● Exercise materials:
━━━━━━━━━━━━━━━━━━━━
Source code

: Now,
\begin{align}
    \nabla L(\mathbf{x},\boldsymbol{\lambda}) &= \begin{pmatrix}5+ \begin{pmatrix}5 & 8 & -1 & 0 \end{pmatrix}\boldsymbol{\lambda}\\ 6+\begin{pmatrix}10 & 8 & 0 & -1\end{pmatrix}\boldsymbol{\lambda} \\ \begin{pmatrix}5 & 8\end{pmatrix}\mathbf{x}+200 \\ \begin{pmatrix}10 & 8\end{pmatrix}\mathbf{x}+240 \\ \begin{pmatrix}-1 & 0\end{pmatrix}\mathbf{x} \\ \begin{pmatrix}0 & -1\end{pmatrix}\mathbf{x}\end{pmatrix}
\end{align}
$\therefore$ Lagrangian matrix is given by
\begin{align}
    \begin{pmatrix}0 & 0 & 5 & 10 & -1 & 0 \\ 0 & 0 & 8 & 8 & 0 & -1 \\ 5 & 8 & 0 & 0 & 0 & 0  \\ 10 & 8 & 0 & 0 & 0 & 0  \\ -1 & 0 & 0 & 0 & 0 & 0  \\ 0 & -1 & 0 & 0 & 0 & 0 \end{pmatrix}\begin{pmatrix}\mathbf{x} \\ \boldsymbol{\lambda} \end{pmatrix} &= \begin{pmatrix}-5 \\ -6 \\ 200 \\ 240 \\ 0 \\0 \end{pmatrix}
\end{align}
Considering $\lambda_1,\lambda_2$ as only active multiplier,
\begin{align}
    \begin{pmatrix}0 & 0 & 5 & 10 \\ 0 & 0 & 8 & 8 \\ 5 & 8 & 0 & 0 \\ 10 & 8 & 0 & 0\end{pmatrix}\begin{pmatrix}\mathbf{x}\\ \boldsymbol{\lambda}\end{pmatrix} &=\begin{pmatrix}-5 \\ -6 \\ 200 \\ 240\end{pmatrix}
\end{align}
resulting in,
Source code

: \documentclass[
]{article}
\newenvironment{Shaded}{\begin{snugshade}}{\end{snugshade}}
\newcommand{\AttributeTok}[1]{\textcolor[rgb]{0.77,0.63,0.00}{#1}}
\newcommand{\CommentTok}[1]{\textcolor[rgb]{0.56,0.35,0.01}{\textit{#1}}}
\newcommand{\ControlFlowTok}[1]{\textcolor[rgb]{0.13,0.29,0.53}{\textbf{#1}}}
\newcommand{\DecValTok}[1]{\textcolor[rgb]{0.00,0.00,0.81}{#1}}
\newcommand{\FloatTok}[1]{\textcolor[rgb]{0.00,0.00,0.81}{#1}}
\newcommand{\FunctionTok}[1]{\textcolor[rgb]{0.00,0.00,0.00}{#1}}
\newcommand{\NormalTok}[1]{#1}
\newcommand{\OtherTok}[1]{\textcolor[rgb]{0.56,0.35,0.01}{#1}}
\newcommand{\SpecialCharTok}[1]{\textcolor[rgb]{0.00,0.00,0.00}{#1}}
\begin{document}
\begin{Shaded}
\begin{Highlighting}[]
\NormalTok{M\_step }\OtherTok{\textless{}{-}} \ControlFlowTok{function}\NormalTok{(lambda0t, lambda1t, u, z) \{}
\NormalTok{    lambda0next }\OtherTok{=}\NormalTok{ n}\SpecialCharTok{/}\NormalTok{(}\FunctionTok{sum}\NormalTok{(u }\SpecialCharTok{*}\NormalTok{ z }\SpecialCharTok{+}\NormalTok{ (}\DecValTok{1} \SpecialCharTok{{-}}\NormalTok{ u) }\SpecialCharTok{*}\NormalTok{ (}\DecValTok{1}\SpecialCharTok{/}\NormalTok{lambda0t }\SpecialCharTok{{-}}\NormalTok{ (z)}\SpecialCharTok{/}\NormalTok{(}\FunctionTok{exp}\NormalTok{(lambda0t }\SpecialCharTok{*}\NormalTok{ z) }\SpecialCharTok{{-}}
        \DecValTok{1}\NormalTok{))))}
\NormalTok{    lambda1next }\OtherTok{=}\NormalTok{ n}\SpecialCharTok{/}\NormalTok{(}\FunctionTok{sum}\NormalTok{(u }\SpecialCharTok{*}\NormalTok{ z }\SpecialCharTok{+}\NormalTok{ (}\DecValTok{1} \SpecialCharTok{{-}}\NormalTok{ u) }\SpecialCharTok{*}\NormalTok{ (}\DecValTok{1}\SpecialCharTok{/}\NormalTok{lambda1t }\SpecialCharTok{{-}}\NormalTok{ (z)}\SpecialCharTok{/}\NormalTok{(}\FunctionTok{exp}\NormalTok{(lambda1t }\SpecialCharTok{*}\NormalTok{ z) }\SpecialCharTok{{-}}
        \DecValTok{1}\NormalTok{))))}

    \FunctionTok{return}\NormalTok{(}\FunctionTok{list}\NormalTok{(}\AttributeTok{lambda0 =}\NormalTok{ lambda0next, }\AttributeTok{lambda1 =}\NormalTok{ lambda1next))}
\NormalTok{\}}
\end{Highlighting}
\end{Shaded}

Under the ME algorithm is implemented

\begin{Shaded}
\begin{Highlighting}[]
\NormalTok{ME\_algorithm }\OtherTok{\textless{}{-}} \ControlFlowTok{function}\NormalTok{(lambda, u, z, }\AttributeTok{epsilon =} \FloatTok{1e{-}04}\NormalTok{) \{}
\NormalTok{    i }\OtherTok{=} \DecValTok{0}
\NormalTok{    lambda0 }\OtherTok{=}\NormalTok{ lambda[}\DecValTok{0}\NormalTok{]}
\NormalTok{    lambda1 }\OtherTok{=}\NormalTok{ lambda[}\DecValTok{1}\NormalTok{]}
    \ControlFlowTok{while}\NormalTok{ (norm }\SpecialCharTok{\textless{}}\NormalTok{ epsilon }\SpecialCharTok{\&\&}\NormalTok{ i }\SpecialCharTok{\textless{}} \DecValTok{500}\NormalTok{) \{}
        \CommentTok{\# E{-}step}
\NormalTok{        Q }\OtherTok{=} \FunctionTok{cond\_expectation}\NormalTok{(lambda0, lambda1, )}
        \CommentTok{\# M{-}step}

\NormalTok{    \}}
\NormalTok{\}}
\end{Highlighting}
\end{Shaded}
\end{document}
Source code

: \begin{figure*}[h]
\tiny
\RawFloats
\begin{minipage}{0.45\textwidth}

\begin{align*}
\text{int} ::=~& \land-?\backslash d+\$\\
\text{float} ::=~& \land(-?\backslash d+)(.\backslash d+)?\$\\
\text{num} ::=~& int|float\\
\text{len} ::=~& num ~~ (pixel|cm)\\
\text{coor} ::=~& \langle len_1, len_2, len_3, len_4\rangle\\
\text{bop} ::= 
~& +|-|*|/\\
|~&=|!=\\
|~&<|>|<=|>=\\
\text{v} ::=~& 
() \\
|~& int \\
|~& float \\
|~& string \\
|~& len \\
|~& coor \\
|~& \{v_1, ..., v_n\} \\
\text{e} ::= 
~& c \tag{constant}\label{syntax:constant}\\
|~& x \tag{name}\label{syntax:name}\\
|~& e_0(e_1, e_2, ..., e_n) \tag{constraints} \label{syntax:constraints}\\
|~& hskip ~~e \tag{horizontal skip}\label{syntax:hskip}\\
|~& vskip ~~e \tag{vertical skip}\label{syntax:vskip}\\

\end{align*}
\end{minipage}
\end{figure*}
━━━━━━━━━━━━━━━━━━━━
● Work item:
In the listing, find all lines with the string "syntax" and copy them.

● Solution to the problem:
~& c \tag{constant}\label{syntax:constant}\\
|~& x \tag{name}\label{syntax:name}\\
|~& e_0(e_1, e_2, ..., e_n) \tag{constraints} \label{syntax:constraints}\\
|~& hskip ~~e \tag{horizontal skip}\label{syntax:hskip}\\
|~& vskip ~~e \tag{vertical skip}\label{syntax:vskip}\\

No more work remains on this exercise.